吉野川市で飲酒運転の車がミニバイクの男性をはねる事故が起き、車に徳島中央広域連合東消防署(吉野川市)の男性消防士(23)が同乗していたことが20日、分かった。県警は運転していた20代男性を道交法違反(酒気帯び運転)の疑いで調べるとともに、飲酒運転と知りながら同乗したとして同法違反(酒気帯び運転同乗)の疑いで消防士からも事情を聴いている。

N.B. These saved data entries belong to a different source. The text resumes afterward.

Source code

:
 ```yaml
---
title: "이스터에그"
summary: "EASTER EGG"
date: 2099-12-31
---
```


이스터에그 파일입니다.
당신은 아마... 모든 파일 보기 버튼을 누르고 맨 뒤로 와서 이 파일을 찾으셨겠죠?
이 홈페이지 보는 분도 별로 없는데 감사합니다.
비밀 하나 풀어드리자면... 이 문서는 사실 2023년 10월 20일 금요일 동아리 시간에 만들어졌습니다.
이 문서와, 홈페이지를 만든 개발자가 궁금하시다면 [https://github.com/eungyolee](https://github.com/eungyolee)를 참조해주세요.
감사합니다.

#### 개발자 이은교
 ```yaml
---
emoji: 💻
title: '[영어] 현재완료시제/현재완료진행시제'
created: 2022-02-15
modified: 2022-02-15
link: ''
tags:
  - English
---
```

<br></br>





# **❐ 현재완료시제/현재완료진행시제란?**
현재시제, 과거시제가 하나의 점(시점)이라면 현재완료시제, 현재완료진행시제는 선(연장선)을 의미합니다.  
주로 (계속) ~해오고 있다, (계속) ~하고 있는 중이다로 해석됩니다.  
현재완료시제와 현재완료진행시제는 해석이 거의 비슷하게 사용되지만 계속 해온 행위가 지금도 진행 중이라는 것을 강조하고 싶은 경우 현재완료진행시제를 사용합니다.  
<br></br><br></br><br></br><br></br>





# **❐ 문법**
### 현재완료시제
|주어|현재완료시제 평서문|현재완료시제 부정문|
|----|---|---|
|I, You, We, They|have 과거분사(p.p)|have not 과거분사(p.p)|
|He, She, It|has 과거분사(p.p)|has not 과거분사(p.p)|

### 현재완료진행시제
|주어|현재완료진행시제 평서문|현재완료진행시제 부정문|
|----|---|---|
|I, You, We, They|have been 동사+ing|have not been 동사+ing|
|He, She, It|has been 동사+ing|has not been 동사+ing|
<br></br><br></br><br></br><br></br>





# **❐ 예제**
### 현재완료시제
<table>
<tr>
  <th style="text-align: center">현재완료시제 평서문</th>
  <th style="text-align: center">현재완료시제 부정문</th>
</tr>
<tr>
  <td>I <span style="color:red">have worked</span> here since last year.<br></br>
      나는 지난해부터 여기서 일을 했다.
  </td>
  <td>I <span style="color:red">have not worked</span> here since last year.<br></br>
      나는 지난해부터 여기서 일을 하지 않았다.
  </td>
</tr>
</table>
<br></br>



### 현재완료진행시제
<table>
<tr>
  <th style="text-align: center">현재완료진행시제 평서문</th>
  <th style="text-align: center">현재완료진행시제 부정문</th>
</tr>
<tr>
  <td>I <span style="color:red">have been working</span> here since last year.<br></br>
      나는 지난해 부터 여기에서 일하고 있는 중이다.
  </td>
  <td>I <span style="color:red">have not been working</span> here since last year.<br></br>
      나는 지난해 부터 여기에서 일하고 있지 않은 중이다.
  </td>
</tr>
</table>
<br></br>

 県警や広域連合などによると、事故は15日午前4時ごろ、吉野川市川島町学の国道で発生。新聞配達員の男性(48)がミニバイクで東に向かっていたところ、後方から走ってきたワゴン車にはねられた。配達員の男性は頭部裂傷や全身打撲などのけがを負った。

 阿波吉野川署員がワゴン車を運転していた男性を飲酒検知し、酒気帯びと分かった。車の助手席に消防士、後部座席には友人男性1人の計3人が乗り、全員が酒を飲んでいたとみられる。

 広域連合は消防士を自宅待機とし、月内をめどに処分する。広域連合によると、事故当日、消防士は休みで、前日夜から美馬市の飲食店で飲酒していたという。

 西岡史郎消防長は「消防職員としてあるまじき行為で、多大な迷惑を掛けて申し訳ない。厳正に処分するとともに服務規律の徹底に努める」とコメントした。